(Saved data entries)
↓
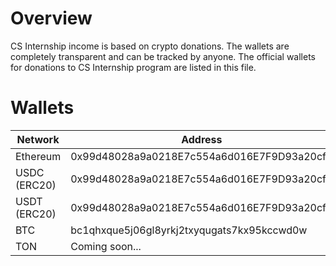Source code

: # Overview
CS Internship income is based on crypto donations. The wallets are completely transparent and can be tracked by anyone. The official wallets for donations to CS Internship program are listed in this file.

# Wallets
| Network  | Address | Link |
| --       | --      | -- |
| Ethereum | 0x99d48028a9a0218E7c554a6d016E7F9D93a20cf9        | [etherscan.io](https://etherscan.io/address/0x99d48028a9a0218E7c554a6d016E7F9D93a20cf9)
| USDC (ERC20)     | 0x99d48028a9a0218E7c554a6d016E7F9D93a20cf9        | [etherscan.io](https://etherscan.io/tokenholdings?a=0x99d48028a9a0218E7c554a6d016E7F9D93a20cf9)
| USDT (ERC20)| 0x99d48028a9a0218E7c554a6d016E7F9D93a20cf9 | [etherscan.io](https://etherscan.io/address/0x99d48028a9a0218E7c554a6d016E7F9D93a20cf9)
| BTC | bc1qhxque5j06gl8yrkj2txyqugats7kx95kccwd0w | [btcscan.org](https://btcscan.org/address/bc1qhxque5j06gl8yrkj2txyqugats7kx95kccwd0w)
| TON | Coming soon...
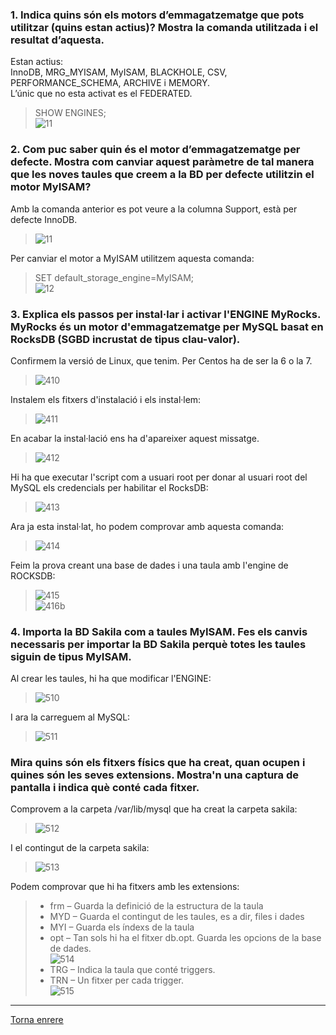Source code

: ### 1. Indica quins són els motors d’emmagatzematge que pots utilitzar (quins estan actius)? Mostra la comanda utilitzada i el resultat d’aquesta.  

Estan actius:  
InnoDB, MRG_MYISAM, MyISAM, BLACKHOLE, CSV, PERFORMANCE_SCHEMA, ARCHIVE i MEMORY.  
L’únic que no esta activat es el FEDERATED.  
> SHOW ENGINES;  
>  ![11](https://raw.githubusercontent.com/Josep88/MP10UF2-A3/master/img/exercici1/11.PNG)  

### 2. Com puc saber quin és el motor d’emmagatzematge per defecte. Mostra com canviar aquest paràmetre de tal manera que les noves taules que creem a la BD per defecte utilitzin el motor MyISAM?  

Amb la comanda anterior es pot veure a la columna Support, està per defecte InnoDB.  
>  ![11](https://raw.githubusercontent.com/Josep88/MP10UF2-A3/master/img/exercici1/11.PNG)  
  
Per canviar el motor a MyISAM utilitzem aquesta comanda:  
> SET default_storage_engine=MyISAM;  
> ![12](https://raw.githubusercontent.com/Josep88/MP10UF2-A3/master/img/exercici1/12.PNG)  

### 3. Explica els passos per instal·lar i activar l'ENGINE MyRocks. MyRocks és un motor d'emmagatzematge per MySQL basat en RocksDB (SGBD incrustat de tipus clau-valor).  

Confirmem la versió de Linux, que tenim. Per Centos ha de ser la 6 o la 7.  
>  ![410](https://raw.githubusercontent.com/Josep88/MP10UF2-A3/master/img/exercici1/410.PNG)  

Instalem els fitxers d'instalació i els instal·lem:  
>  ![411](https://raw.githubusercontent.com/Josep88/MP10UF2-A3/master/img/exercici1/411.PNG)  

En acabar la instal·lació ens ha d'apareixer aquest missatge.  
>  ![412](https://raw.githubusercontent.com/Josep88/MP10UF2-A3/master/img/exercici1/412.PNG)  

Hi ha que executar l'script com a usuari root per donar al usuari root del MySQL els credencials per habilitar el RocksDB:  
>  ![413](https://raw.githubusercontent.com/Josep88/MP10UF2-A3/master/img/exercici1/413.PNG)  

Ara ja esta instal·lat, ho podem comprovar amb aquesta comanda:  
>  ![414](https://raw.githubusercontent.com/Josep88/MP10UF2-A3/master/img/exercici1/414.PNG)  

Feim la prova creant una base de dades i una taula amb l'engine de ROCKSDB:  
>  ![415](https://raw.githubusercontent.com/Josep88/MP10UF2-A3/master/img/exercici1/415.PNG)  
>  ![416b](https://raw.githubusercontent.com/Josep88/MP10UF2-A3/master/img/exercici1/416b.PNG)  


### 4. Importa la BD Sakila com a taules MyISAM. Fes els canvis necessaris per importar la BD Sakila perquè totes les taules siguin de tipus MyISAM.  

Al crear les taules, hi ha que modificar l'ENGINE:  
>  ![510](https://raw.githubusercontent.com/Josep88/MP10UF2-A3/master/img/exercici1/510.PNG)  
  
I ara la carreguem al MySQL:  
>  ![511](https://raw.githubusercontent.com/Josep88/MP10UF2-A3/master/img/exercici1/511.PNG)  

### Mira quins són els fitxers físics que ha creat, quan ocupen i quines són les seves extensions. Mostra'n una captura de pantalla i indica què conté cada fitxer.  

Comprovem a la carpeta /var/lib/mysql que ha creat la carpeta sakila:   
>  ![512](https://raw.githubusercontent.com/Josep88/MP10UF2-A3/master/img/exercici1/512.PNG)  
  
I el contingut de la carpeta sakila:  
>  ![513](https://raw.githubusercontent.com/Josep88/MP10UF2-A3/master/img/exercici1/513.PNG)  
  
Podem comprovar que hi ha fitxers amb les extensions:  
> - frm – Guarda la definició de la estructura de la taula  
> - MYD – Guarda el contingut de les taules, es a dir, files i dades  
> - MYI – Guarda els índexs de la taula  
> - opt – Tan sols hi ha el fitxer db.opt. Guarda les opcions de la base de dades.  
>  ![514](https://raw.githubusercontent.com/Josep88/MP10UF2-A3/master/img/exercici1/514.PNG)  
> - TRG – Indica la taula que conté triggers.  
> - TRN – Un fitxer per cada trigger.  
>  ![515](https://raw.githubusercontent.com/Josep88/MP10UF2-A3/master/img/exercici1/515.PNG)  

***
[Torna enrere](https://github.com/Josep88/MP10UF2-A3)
↑
*TASK DIRECTIONS*:
For each line above that carries the word "carpeta", copy it out.

*EXPECTED ANSWER*:
Comprovem a la carpeta /var/lib/mysql que ha creat la carpeta sakila:   
I el contingut de la carpeta sakila:  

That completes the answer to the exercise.